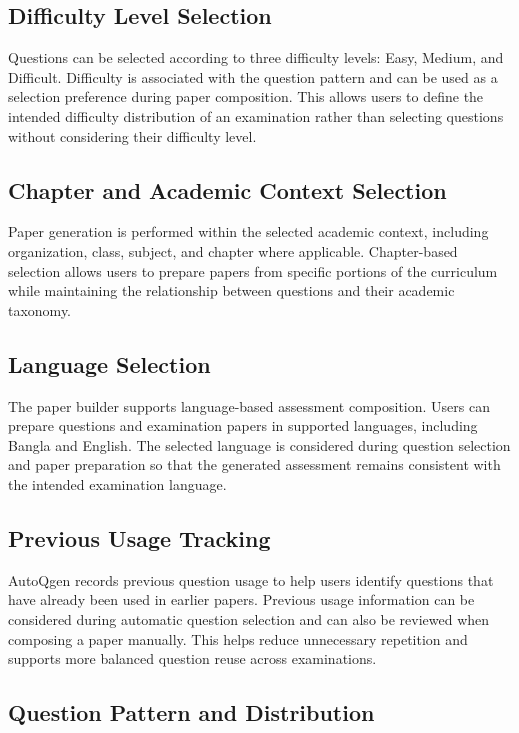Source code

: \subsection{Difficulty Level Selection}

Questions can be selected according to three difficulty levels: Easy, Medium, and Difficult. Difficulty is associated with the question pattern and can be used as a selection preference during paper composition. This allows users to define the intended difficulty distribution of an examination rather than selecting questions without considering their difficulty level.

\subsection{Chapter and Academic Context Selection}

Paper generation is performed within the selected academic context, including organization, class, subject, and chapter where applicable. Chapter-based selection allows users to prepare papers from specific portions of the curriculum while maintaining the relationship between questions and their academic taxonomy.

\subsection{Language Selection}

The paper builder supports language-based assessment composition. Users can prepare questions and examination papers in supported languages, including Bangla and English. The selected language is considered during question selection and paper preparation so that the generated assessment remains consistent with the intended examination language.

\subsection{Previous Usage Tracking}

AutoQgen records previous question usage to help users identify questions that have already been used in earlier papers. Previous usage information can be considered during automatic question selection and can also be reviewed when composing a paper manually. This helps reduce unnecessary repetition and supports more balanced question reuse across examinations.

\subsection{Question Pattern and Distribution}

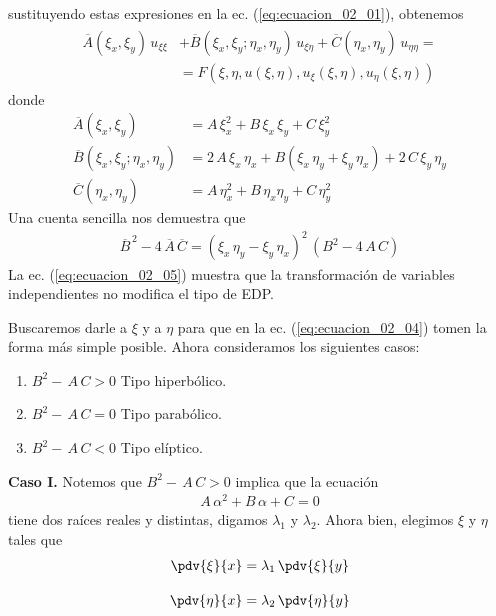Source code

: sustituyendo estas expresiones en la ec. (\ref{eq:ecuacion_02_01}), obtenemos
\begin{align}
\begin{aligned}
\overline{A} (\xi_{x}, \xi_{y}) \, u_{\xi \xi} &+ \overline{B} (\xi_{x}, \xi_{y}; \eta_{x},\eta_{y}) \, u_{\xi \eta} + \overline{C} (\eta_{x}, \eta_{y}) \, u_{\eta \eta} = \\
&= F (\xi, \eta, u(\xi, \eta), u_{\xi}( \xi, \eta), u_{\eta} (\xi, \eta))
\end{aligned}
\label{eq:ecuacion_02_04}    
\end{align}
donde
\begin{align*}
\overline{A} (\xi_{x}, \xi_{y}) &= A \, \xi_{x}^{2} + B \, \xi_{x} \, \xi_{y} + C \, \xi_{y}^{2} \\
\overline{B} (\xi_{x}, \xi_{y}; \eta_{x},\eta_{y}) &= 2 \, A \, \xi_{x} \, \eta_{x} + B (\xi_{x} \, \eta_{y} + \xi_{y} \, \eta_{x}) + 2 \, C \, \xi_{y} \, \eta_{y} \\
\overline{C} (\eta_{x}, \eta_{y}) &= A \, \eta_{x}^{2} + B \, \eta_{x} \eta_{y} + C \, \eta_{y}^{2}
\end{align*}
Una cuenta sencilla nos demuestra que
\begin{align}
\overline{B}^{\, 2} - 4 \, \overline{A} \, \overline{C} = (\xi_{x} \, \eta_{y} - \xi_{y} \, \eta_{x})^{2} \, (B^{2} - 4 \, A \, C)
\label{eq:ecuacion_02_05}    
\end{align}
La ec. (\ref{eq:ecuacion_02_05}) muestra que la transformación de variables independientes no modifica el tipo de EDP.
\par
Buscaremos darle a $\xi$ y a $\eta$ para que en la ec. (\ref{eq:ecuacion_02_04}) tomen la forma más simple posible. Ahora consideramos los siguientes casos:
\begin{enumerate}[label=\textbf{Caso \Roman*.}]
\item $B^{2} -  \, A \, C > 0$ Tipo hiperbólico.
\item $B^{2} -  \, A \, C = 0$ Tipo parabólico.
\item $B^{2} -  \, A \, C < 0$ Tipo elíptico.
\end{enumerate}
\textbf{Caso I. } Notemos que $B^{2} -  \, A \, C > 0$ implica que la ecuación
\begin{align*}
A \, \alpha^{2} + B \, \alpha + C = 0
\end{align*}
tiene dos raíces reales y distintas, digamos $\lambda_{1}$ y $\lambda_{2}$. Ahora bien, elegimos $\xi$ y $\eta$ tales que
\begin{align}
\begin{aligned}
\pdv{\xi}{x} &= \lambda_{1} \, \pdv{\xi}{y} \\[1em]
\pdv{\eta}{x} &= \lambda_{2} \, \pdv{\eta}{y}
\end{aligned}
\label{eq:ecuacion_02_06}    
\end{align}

^^^^

* WORK REQUIRED:
Print every line of the listing exactly, please, and leave the images out.

* WRITTEN ANSWER:
Source code

: \subsection{Difficulty Level Selection}

Questions can be selected according to three difficulty levels: Easy, Medium, and Difficult. Difficulty is associated with the question pattern and can be used as a selection preference during paper composition. This allows users to define the intended difficulty distribution of an examination rather than selecting questions without considering their difficulty level.

\subsection{Chapter and Academic Context Selection}

Paper generation is performed within the selected academic context, including organization, class, subject, and chapter where applicable. Chapter-based selection allows users to prepare papers from specific portions of the curriculum while maintaining the relationship between questions and their academic taxonomy.

\subsection{Language Selection}

The paper builder supports language-based assessment composition. Users can prepare questions and examination papers in supported languages, including Bangla and English. The selected language is considered during question selection and paper preparation so that the generated assessment remains consistent with the intended examination language.

\subsection{Previous Usage Tracking}

AutoQgen records previous question usage to help users identify questions that have already been used in earlier papers. Previous usage information can be considered during automatic question selection and can also be reviewed when composing a paper manually. This helps reduce unnecessary repetition and supports more balanced question reuse across examinations.

\subsection{Question Pattern and Distribution}

Source code

: sustituyendo estas expresiones en la ec. (\ref{eq:ecuacion_02_01}), obtenemos
\begin{align}
\begin{aligned}
\overline{A} (\xi_{x}, \xi_{y}) \, u_{\xi \xi} &+ \overline{B} (\xi_{x}, \xi_{y}; \eta_{x},\eta_{y}) \, u_{\xi \eta} + \overline{C} (\eta_{x}, \eta_{y}) \, u_{\eta \eta} = \\
&= F (\xi, \eta, u(\xi, \eta), u_{\xi}( \xi, \eta), u_{\eta} (\xi, \eta))
\end{aligned}
\label{eq:ecuacion_02_04}    
\end{align}
donde
\begin{align*}
\overline{A} (\xi_{x}, \xi_{y}) &= A \, \xi_{x}^{2} + B \, \xi_{x} \, \xi_{y} + C \, \xi_{y}^{2} \\
\overline{B} (\xi_{x}, \xi_{y}; \eta_{x},\eta_{y}) &= 2 \, A \, \xi_{x} \, \eta_{x} + B (\xi_{x} \, \eta_{y} + \xi_{y} \, \eta_{x}) + 2 \, C \, \xi_{y} \, \eta_{y} \\
\overline{C} (\eta_{x}, \eta_{y}) &= A \, \eta_{x}^{2} + B \, \eta_{x} \eta_{y} + C \, \eta_{y}^{2}
\end{align*}
Una cuenta sencilla nos demuestra que
\begin{align}
\overline{B}^{\, 2} - 4 \, \overline{A} \, \overline{C} = (\xi_{x} \, \eta_{y} - \xi_{y} \, \eta_{x})^{2} \, (B^{2} - 4 \, A \, C)
\label{eq:ecuacion_02_05}    
\end{align}
La ec. (\ref{eq:ecuacion_02_05}) muestra que la transformación de variables independientes no modifica el tipo de EDP.
\par
Buscaremos darle a $\xi$ y a $\eta$ para que en la ec. (\ref{eq:ecuacion_02_04}) tomen la forma más simple posible. Ahora consideramos los siguientes casos:
\begin{enumerate}[label=\textbf{Caso \Roman*.}]
\item $B^{2} -  \, A \, C > 0$ Tipo hiperbólico.
\item $B^{2} -  \, A \, C = 0$ Tipo parabólico.
\item $B^{2} -  \, A \, C < 0$ Tipo elíptico.
\end{enumerate}
\textbf{Caso I. } Notemos que $B^{2} -  \, A \, C > 0$ implica que la ecuación
\begin{align*}
A \, \alpha^{2} + B \, \alpha + C = 0
\end{align*}
tiene dos raíces reales y distintas, digamos $\lambda_{1}$ y $\lambda_{2}$. Ahora bien, elegimos $\xi$ y $\eta$ tales que
\begin{align}
\begin{aligned}
\pdv{\xi}{x} &= \lambda_{1} \, \pdv{\xi}{y} \\[1em]
\pdv{\eta}{x} &= \lambda_{2} \, \pdv{\eta}{y}
\end{aligned}
\label{eq:ecuacion_02_06}    
\end{align}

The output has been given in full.